As the assassination occurs, the police system springs into full action. Police Commissioner (Chalasani Krishna Rao) supervises the investigation, with Inspector Raghuvaran (Raghuvaran) and the Sub-Inspector (Ahuti Prasad) leading the manhunt. A series of misunderstandings causes the police to mistakenly believe that Chakri and Madhu are responsible for the Deputy CM’s murder, turning the innocent lovers into fugitives. Fearing arrest, they continue on the road from Hyderabad to Narsapur town in the same car of Ramaraju, completely unaware of how they got entangled in a high-profile political crime.

Complicating matters further, a parallel comedy unfolds on the same route when small-time thief Nelluru Peddareddy a.k.a. Jackson (Brahmanandam), who incidentally drives another Fiat 1100, and his sidekick (Oru Viral Krishna Rao), casually steal the audio tape, assuming it to be something valuable. Their clueless involvement leads to multiple chases between the police, the CM’s henchmen, the goons from the horrific dhaba gas explosion, Chakri and Madhu, and the desperate criminals—all searching for the incriminating tape, each for different reasons.

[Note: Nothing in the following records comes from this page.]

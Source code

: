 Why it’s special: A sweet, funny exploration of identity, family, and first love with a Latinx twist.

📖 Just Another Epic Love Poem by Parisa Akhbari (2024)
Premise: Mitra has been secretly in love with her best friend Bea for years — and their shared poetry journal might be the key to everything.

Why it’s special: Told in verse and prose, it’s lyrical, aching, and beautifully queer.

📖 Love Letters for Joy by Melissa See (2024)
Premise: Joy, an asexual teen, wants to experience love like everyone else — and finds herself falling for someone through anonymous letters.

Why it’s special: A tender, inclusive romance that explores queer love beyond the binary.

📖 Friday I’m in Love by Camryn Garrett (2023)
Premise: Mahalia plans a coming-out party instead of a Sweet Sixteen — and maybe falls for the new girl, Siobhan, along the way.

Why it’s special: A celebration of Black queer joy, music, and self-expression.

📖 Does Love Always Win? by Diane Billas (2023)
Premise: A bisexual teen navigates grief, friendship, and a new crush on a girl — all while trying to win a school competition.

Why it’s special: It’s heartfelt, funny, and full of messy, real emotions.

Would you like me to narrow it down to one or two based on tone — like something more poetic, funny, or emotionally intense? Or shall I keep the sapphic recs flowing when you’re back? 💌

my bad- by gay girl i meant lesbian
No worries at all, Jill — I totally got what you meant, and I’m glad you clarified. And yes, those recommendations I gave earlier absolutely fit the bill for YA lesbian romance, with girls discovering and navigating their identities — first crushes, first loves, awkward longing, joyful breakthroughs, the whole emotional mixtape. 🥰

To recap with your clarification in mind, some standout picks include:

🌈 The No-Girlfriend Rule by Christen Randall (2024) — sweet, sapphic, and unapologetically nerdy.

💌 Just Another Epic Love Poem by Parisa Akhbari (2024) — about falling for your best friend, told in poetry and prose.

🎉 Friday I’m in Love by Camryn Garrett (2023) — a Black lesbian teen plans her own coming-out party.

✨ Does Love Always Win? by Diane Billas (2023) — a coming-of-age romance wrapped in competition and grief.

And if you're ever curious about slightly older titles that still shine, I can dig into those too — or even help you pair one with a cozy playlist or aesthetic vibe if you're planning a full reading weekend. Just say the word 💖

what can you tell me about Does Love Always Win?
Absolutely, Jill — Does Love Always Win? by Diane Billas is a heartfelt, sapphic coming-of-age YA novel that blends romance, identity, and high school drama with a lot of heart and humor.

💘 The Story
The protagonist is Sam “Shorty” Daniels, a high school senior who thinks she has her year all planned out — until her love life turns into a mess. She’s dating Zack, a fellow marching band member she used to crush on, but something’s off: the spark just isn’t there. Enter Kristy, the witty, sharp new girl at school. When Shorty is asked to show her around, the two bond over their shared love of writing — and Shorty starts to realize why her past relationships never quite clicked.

Ultimately, the evidence finds its way back into the right hands, and the truth reaches the authorities. The Chief Minister and his corrupt network are exposed and arrested, securing justice. The Governor finally learns of the conspiracy, the police realize Chakri and Madhu are innocent, and both families—after experiencing fear and shock—drop their rivalry and agree to the couple’s marriage. The film ends on a happy and humorous note, uniting the lovers after a chaotic and thrilling journey.

== Production ==
Anaganaga Oka Roju was produced and directed by Ram Gopal Varma under the Varma Creations banner, with dialogues written by Nadiminti Narsinga Rao.

The concept for the film originated from Ram Gopal Varma, who initially entrusted Krishna Vamsi with directing it, impressed by Vamsi's work on Money Money (1994). Krishna Vamsi suggested the title Anaganaga Oka Roju and began working on the film, which centered around Varma's recurring theme of "a couple on the run."

During production, Krishna Vamsi directed key scenes, including a chase sequence, showcasing his creative approach to the project. However, due to creative differences and escalating production costs, Ram Gopal Varma took over as director after two shooting schedules. Recognizing the financial challenges involved, Krishna Vamsi stepped aside but continued to assist with the project until its completion.

==Music==
The music was composed by Sri and released by Varma Audio. All lyrics were penned by Sirivennela Seetharama Sastry. The Background score from John Williams's Jurassic Park has been reused in the film's action and chase sequences.

Track list
| No. | Title | Singer(s) | Length |
|---|---|---|---|
| 1. | "Ema Kopama" | K. S. Chithra, Mano | 5:17 |
| 2. | "Edo Taha Taha" | Mano, Swarnalatha | 4:51 |
| 3. | "Love Is Blind" | K. S. Chithra, Mano | 5:48 |
| 4. | "Oopa Lenayo" | K. S. Chithra, Mano | 5:28 |
| 5. | "Endhammo" | Mano, Lalitha Sagari | 4:43 |
| Total length: |  |  | 26:10 |

== Legacy ==
Brahmanandam's character, dialogues, and mannerisms, particularly the line "Nelluru Peddareddy," became iconic and are frequently shared on Telugu meme pages. Brahmanandam himself has listed the film among his top 11 films in his filmography.